Zeynep Altıok'un Eren Aysan'ın mektubunu okumasının ardından söz alan İlker Eraslan, 1994'te Şırnak'ta kaybedilen Mürsel Zeyrek'in abisi İslam Zeyrek'in gönderdiği mektubu okudu:
* Kardeşim Mürsel Zeyrek, Şırnak Silopi ilçesine bağlı Akkaya köyünde çobanlık yapıyordu.
* Silopi ilçesi Eren Karakolu'nda karakol komutanlığı yapan ve bürosunda millete komplo belgesi ele geçen Ergenekon tutuklusu emekli üsteğmen Avukat Sedar Öztürk tarafından iki defa gözaltına alınmıştır.
* Bu gözaltıların ilkinde Mürsel, Eren karakolu yukarısında mağaraya konularak ve boynuna silah geçirilerek fotoğrafı çekilmiş ve daha sonra hakaret ve işkencelere maruz kalmıştır.
* İkinci defa gözaltına alındığında ise Şehit Mesut Karakolu'nun Narlıdere mevkiine götürülerek, burada etrafına mayın konularak yine fotoğrafları çekilmiş ve "İşin bitti" denilerek serbest bırakılmıştır.
* 26 Haziran 1994 günü Habur Jandarma Sınır Bölük Komutanı Kenan Topçu tarafından ben ve kardeşim gözaltına alındık. Bizi ayrı odalara koydular. Akşama doğru saat 16.00 civarında beni serbest bıraktılar. Ben kardeşimi sorduğumda, bana askeri alanı terk etmemi, kardeşimi eve göndereceklerini söylediler.

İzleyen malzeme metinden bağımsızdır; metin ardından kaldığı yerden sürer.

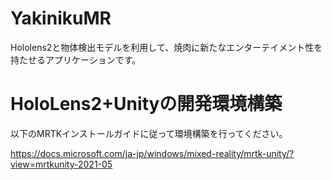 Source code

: # YakinikuMR
Hololens2と物体検出モデルを利用して、焼肉に新たなエンターテイメント性を持たせるアプリケーションです。

# HoloLens2+Unityの開発環境構築
以下のMRTKインストールガイドに従って環境構築を行ってください。

https://docs.microsoft.com/ja-jp/windows/mixed-reality/mrtk-unity/?view=mrtkunity-2021-05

* 14 gün boyunca karakola giderek her gün kardeşimi sordum. Karakoldaki komutan bana kardeşimin eve geleceğini söyledi. 15. gün karakola gittiğimde, komutan, "Kardeşin benim yanımdan çıktı. Bir daha benim yanıma gelirsen farklı olur" diye tehdit etti. O günden beri kardeşim hakkında hiçbir bilgi alamadım. Kendisinin sağ olup olmadığını bilmek istiyorum. Bu konuda gerekli girişimlerin yapılmasını istiyorum.
"Öztürk sadece darbe teşebbüsünden değil, insanlık suçundan da yargılansın"

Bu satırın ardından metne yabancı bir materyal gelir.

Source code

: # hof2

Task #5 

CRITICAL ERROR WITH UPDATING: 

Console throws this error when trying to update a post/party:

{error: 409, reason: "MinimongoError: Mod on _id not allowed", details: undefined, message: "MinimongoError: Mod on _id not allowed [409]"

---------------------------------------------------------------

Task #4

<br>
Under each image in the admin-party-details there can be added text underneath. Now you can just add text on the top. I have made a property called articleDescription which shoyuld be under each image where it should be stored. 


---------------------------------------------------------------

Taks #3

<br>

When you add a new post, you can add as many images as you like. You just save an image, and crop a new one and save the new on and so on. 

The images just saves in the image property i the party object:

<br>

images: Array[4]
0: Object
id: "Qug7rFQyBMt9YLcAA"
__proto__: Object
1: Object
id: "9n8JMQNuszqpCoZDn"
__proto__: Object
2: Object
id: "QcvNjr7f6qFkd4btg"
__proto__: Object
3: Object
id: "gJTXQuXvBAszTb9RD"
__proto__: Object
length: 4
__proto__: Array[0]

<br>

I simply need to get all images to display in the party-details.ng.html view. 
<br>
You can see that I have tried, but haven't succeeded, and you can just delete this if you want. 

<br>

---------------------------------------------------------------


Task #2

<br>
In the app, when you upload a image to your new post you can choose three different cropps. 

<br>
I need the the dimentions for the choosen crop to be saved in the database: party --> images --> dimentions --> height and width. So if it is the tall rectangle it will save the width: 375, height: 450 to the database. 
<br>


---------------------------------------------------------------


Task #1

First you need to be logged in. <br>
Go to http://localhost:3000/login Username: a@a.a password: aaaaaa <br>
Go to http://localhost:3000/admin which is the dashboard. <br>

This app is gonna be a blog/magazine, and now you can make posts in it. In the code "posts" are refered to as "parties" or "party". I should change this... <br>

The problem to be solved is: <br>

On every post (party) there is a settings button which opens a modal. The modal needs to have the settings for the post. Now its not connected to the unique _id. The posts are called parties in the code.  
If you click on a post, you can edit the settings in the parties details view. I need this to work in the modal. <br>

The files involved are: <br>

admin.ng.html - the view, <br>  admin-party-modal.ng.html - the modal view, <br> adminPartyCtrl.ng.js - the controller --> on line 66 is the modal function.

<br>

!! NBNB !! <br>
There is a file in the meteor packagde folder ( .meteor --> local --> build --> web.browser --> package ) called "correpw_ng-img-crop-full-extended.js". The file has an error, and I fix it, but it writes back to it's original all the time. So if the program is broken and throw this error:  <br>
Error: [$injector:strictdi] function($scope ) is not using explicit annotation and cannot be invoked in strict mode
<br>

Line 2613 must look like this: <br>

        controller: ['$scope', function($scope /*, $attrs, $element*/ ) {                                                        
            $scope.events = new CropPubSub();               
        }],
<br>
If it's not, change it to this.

Bu haftaki basın açıklamasını Cumartesi insanlarından Yıldız Uygun yaptı.
Ergenekon yargılamalarının insanlığa karşı işlenen suçları görmezden gelerek yapılmaya devam ettiğini söyleyen Uygun, Ergenekon davası tutuklusu emekli üsteğmen Avukat Serdar Öztürk'ün Mürsel Zeyrek'in kaybedilmesinden sorumlu olduğunu söyledi.
İç hukuk yollarında hiçbir sonuç alamayan Mürsel Zeyrek'in ailesinin davayı Avrupa İnsan Hakları Mahkemesi'ne (AİHM) taşıdığını ifade eden Yıldız Uygun, Zeyrek'in kaybedilmesinde Serdar Öztürk'ü doğrudan sorumlu tuttuklarını, kendisinin sadece darbe teşebbüsünden değil, insanlığa karşı suçlardan da yargılanması gerektiğine dikkat çekti. (EKN)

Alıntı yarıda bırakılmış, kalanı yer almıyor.